As price drops, the T+0 line shows some profit for a small distance. After about 1340, it drops more precipitously. This is theoretical, of course, and doesn't show how this trade would be impacted by rising implied volatilities, which tend to rise when prices drop. However, our goal here is to use this simple position to demonstrate how we might find the part of the position causing the most trouble as the SPX was rising that day.
Unchecking the put spread and studying the T+0 line for the call spread shows a much different line, of course.
T+0 line for the Call Spread:
Isolating this spread tells us that the trouble in the profit-and-loss line to the upside is coming from this spread. Of course we knew that. Isolating each of the options individually would give us even more information. In the case of the iron condor, particularly a single-contract iron condor, the trader might have elected to simply take the trade off when it reached a certain preset loss amount, since it's hard to defend an iron condor in a strong upside move. Perhaps the trader who was watching this every day would have elected to hedge in some way before the loss reached this level.
While this information about the portion of the trade causing problems might be intuitive or logical for this trade, it might not be so intuitive or logical if you've set up a trade with a mixture of strategies. Perhaps you have a triple butterfly with an extra calendar in the middle to lessen the volatility risk. Is the damage coming from that calendar or from one of the butterflies?
In the case of the simple sold iron condor, something needed to be done with the call side. Maybe in the case of the triple butterfly with an embedded calendar, the trader would find out that sinking implied volatilities had lowered the value of the calendar, causing a problem.
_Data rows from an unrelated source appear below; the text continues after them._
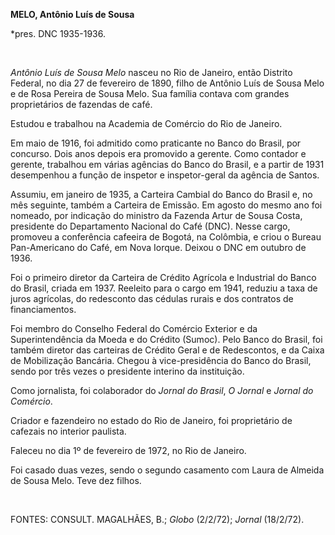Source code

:**MELO, Antônio Luís de Sousa**

\*pres. DNC 1935-1936.

 

*Antônio Luís de Sousa Melo* nasceu no Rio de Janeiro, então Distrito
Federal, no dia 27 de fevereiro de 1890, filho de Antônio Luís de Sousa
Melo e de Rosa Pereira de Sousa Melo. Sua família contava com grandes
proprietários de fazendas de café.

Estudou e trabalhou na Academia de Comércio do Rio de Janeiro.

Em maio de 1916, foi admitido como praticante no Banco do Brasil, por
concurso. Dois anos depois era promovido a gerente. Como contador e
gerente, trabalhou em várias agências do Banco do Brasil, e a partir de
1931 desempenhou a função de inspetor e inspetor-geral da agência de
Santos.

Assumiu, em janeiro de 1935, a Carteira Cambial do Banco do Brasil e, no
mês seguinte, também a Carteira de Emissão. Em agosto do mesmo ano foi
nomeado, por indicação do ministro da Fazenda Artur de Sousa Costa,
presidente do Departamento Nacional do Café (DNC). Nesse cargo, promoveu
a conferência cafeeira de Bogotá, na Colômbia, e criou o Bureau
Pan-Americano do Café, em Nova Iorque. Deixou o DNC em outubro de 1936.

Foi o primeiro diretor da Carteira de Crédito Agrícola e Industrial do
Banco do Brasil, criada em 1937. Reeleito para o cargo em 1941, reduziu
a taxa de juros agrícolas, do redesconto das cédulas rurais e dos
contratos de financiamentos.

Foi membro do Conselho Federal do Comércio Exterior e da
Superintendência da Moeda e do Crédito (Sumoc). Pelo Banco do Brasil,
foi também diretor das carteiras de Crédito Geral e de Redescontos, e da
Caixa de Mobilização Bancária. Chegou à vice-presidência do Banco do
Brasil, sendo por três vezes o presidente interino da instituição.

Como jornalista, foi colaborador do *Jornal do Brasil*, *O Jornal* e
*Jornal do Comércio*.

Criador e fazendeiro no estado do Rio de Janeiro, foi proprietário de
cafezais no interior paulista.

Faleceu no dia 1º de fevereiro de 1972, no Rio de Janeiro.

Foi casado duas vezes, sendo o segundo casamento com Laura de Almeida de
Sousa Melo. Teve dez filhos.

 

FONTES: CONSULT. MAGALHÃES, B.; *Globo* (2/2/72); *Jornal* (18/2/72).

 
Or perhaps the butterfly farthest out of the money had negative theta, which would show up on the Strategy Summary, and was losing money from time decay every day.
I use the Greeks as well as such PnL charts to help me determine which portions of my trade are in trouble. Still, sometimes I forget to watch out for when theta goes negative in each butterfly in a trade which has multiple butterflies at different strikes or this sort of thing. For those new to trading complex strategies, it can be even more important to watch the separate components of the strategy. Some new traders have never thought about looking at what the separate components of a trade are doing.